DSL framework for creating Telegram bots

I had an idea! I want to create a framework that will allow users to write their Telegram bots using a Domain Specific Language (DSL) or a visual representation such as a UML diagram. Based on the data provided, the framework will generate the necessary Python code to create a fully functional Telegram bot. Which can be immediately launched somewhere on the hosting.

Well then. You have to start with a plan.


  1. Domain Specific Language (DSL) or visual representation: We need to develop a DSL or visual representation (such as UML diagrams) that will allow users to describe the menu structure, logic, and transitions of the bot. We can use a combination of JSON, YAML, or XML to define a DSL, or create a simple GUI for designing UML diagrams.

  2. parser: Develop a parser that can read and interpret the DSL or visual representation. The parser must be able to understand the menu structure, logic, and user-defined transitions and translate them into an internal representation that can be used to generate code.

  3. Code generation: Implement a code generation module that takes an internal representation generated by the parser and generates Python code using the aiogram library.

  4. Deployment and integration: Provide the ability to deploy the generated bot code on the hosting platform and integrate it with the Telegram API to make the bot functional.

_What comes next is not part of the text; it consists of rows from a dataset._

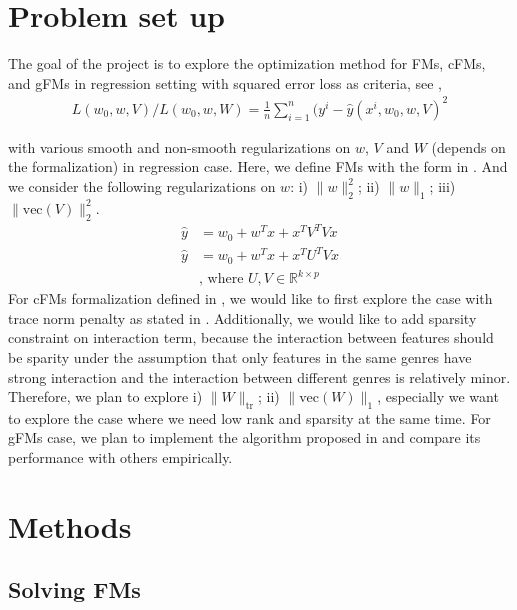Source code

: \documentclass{article}
\newcommand{\tr}{\text{tr}}
\newcommand{\vecc}{\text{vec}}
\begin{document}
\section{Problem set up}


The goal of the project is to explore the optimization method for FMs, cFMs, and gFMs in regression setting with squared error loss as criteria, see ,
\begin{align}
  L(w_0, w, V)/L(w_0, w, W) = \frac{1}{n}\sum_{i = 1}^n (y^i - \hat{y}(x^i, w_0, w, V)^2 \label{eq:criteria}
\end{align}

with various smooth and non-smooth regularizations on $w$, $V$ and $W$ (depends on the formalization) in regression case. Here, we define FMs with the form in . And we consider the following regularizations on $w$: i) $\|w\|_2^2$; ii) $\|w\|_1$; iii) $\|\vecc(V)\|_2^2$. 
\begin{align}
  \hat{y} &= w_0 + w^T x + x^T V^TV x \label{eq:fm} \\
  \hat{y} &= w_0 + w^T x + x^T U^TV x \label{eq:gfm} \\
& \text{, where $U, V \in \mathbb{R}^{k \times p}$} \nonumber
\end{align}
For cFMs formalization defined in , we would like to first explore the case with trace norm penalty as stated in \cite{convexFM_paper}. Additionally, we would like to add sparsity constraint on interaction term, because the interaction between features should be sparity under the assumption that only features in the same genres have strong interaction and the interaction between different genres is relatively minor. Therefore, we plan to explore i) $\|W\|_{\tr}$; ii) $\|\vecc(W)\|_1$, especially we want to explore the case where we need low rank and sparsity at the same time. For gFMs case, we plan to implement the algorithm proposed in \cite{generalizedFM_paper} and compare its performance with others empirically.


\section{Methods}


\subsection{Solving FMs}
\end{document}
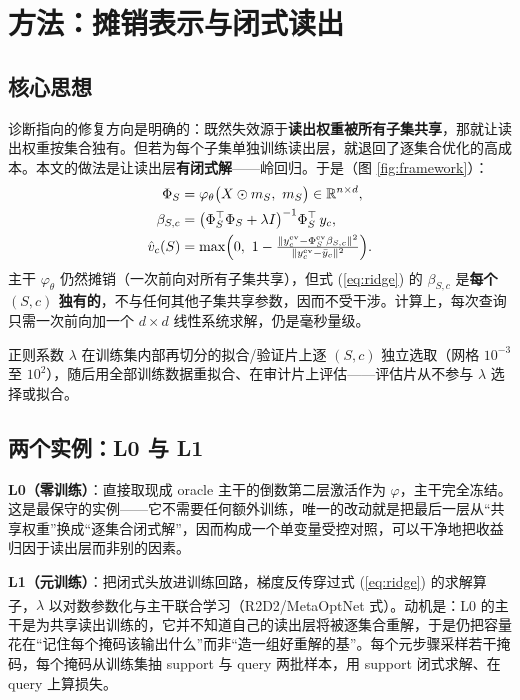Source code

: \documentclass[10.5pt,compsoc,UTF8]{CjC}
\theoremstyle{mystyle}
\newcommand{\upcite}[1]{\textsuperscript{\cite{#1}}}
\begin{document}
\section{\heiti 方法：摊销表示与闭式读出}

\subsection{核心思想}

诊断指向的修复方向是明确的：既然失效源于\textbf{读出权重被所有子集共享}，那就让读出权重按集合独有。但若为每个子集单独训练读出层，就退回了逐集合优化的高成本。本文的做法是让读出层\textbf{有闭式解}——岭回归。于是（图 \ref{fig:framework}）：
\begin{align}
\Phi_S &= \varphi_\theta\bigl(X\odot m_S,\ m_S\bigr) \in\mathbb{R}^{n\times d}, \label{eq:phi}\\
\beta_{S,c} &= \bigl(\Phi_S^{\top}\Phi_S+\lambda I\bigr)^{-1}\Phi_S^{\top}\,y_c, \label{eq:ridge}\\
\hat{v}_c(S) &= \max\Bigl(0,\ 1-\tfrac{\|y_c^{\mathrm{ev}}-\Phi_S^{\mathrm{ev}}\beta_{S,c}\|^2}{\|y_c^{\mathrm{ev}}-\bar{y}_c\|^2}\Bigr). \label{eq:r2}
\end{align}
主干 $\varphi_\theta$ 仍然摊销（一次前向对所有子集共享），但式 (\ref{eq:ridge}) 的 $\beta_{S,c}$ 是\textbf{每个 $(S,c)$ 独有的}，不与任何其他子集共享参数，因而不受干涉。计算上，每次查询只需一次前向加一个 $d\times d$ 线性系统求解，仍是毫秒量级。

正则系数 $\lambda$ 在训练集内部再切分的拟合/验证片上逐 $(S,c)$ 独立选取（网格 $10^{-3}$ 至 $10^{2}$），随后用全部训练数据重拟合、在审计片上评估——评估片从不参与 $\lambda$ 选择或拟合。

\subsection{两个实例：L0 与 L1}

\textbf{L0（零训练）}：直接取现成 oracle 主干的倒数第二层激活作为 $\varphi$，主干完全冻结。这是最保守的实例——它不需要任何额外训练，唯一的改动就是把最后一层从“共享权重”换成“逐集合闭式解”，因而构成一个单变量受控对照，可以干净地把收益归因于读出层而非别的因素。

\textbf{L1（元训练）}：把闭式头放进训练回路，梯度反传穿过式 (\ref{eq:ridge}) 的求解算子，$\lambda$ 以对数参数化与主干联合学习（R2D2/MetaOptNet 式\upcite{bertinetto2019r2d2,lee2019metaoptnet}）。动机是：L0 的主干是为共享读出训练的，它并不知道自己的读出层将被逐集合重解，于是仍把容量花在“记住每个掩码该输出什么”而非“造一组好重解的基”。每个元步骤采样若干掩码，每个掩码从训练集抽 support 与 query 两批样本，用 support 闭式求解、在 query 上算损失。
\end{document}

Also, create a simple process for updating the bot when changes are made to the DSL or visual representation.

  5. Documentation and Tutorials: Develop complete documentation and tutorials to help users understand how to use the framework and create their own Telegram bots using the provided DSL or visual representation.

Items 4 and 5 are still under development. But we will do the first three today.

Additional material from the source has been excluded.